Small papers often pay only $25 to $50 per assignment.
What are the operating costs for an independent photographer, who
must market him/herself to get work, has to collect late payments
(which are the norm), needs similar equipment and benefits, yet doesn't
have the purchasing power of a big company, along with IT and photo
departments to maintain and upgrade his tools? A
survey, of 93 editorial photographers in 2000 found their costs
of doing business averaged $230.24 for a 250-day working year.
But it also showed independent photographers only average 100 paid
shooting days in a year. In other words, each assignment - assuming
a photographer manages to take annual vacation time and two days off
each week - requires two-and-a-half days for every day of payment.
This brings the average cost per assignment day to about $530. Few
magazines and apparently no newspapers pay that much, let alone the
additional $400 ($930 total) it would take for an independent photographer
to match our staffer's modest salary.
Maybe the independent photojournalist - if he/she makes the effort
to understand and support more reasonable pricing models - can also
cover a few commercial, corporate or wedding assignments for $2,000
or more each. And according to the traditional editorial model, he/she
would also be due some space rates on images used from assignments.
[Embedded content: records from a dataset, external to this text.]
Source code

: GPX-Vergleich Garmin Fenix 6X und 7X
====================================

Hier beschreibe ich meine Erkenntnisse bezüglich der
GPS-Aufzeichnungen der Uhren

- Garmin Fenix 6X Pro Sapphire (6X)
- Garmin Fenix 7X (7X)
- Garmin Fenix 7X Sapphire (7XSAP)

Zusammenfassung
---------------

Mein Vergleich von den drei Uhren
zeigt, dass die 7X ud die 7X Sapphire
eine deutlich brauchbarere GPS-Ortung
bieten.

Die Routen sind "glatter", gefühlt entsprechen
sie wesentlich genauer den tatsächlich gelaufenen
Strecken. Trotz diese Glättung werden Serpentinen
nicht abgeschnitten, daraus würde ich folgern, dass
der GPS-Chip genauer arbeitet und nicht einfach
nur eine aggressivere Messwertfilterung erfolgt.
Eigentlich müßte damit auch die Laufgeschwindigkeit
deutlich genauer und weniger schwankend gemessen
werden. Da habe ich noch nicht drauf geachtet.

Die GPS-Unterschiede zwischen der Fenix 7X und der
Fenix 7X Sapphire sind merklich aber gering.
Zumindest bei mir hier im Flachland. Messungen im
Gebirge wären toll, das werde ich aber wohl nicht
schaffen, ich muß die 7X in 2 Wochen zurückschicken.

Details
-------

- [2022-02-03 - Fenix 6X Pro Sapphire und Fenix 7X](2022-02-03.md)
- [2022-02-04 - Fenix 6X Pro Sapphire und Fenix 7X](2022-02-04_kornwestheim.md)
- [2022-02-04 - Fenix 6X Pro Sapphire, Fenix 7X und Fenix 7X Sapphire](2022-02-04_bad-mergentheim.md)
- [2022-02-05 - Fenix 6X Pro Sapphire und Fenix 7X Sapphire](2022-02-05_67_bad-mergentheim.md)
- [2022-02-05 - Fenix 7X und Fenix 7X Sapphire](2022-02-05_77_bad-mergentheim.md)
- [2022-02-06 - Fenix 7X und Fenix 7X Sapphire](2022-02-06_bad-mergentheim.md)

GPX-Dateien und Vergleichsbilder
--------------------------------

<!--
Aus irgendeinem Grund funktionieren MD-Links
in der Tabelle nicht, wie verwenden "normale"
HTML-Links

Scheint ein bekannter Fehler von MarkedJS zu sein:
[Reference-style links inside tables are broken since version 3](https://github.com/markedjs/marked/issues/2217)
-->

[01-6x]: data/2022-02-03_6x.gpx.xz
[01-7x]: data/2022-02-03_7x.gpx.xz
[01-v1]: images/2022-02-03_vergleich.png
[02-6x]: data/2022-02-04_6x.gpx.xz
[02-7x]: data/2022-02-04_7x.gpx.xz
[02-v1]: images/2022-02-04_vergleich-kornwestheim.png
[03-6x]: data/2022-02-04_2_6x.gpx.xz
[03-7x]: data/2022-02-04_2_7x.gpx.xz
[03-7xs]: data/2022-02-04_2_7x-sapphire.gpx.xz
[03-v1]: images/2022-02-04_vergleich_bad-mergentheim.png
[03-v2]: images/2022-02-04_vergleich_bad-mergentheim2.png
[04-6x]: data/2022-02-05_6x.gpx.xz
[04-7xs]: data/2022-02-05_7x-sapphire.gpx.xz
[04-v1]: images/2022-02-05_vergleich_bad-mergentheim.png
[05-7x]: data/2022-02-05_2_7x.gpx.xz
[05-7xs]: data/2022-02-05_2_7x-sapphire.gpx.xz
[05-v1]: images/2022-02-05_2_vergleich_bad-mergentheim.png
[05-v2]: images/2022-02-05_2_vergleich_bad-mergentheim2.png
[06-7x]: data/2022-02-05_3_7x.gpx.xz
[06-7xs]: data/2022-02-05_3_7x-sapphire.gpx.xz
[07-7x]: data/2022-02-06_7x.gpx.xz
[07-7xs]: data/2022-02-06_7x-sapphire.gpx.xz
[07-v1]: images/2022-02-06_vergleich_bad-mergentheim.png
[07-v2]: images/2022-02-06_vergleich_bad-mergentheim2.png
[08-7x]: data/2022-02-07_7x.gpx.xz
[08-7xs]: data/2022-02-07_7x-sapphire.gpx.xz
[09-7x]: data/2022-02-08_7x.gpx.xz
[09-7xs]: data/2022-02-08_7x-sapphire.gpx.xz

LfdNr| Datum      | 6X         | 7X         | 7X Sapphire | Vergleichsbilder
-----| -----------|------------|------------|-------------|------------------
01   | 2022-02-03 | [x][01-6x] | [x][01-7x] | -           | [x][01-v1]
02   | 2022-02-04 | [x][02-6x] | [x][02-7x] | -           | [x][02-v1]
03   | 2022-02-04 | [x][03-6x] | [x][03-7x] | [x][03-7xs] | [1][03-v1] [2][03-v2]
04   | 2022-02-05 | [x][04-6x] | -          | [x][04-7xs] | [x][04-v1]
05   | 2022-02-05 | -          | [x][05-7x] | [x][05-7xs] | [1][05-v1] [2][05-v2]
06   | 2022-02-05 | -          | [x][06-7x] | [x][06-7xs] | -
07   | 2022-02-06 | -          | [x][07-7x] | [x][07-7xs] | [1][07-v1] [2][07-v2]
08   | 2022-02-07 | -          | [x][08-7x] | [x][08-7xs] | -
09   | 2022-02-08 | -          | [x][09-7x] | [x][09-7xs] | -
But the new contracts don't account for those additional payments
- which can often triple day-rate revenues. And since the current
crop of contracts either take all rights to pictures made on assignment
or demand so many that the photographer's remaining rights are devalued,
the contracting photographer can't expect to make much, if any, money
on sales of stock photography from such assignments. (But that's less
significant these days, because most stock photography is now marketed
by the mega-agencies, Corbis and Getty Images, which have drastically
cut photographer compensation).
Imbalance Has Big Implications
With numbers so far apart - a client paying $200 or less for an assignment
on which a photographer needs to earn nearly $1,000 - the equation
doesn't begin to balance. Photographers who work under such conditions
subsidize their clients and the high profits they return to stockholders.
If they work often at such rates, they will steadily fall behind,
or they will have to cut corners, such as foregoing insurance, purchasing
business licenses, paying taxes or eating a balanced diet - all of
which tend to be time bombs that vaporize small businesses.
But equally important, staff photographers cost the client more than
cheap stringers and interns, and the costs above don't fully account
for support staff and the time staff photographers spend not making
pictures. Should anyone be surprised when staff positions evaporate
as layoffs continue and vacancies go unfilled?
In last month's editorial
on this site, Dirck Halstead described a "devaluing of professionals.
The inherent value of the story or photograph," he stated, "has dropped
in the minds of the editors who are responsible for paying for them."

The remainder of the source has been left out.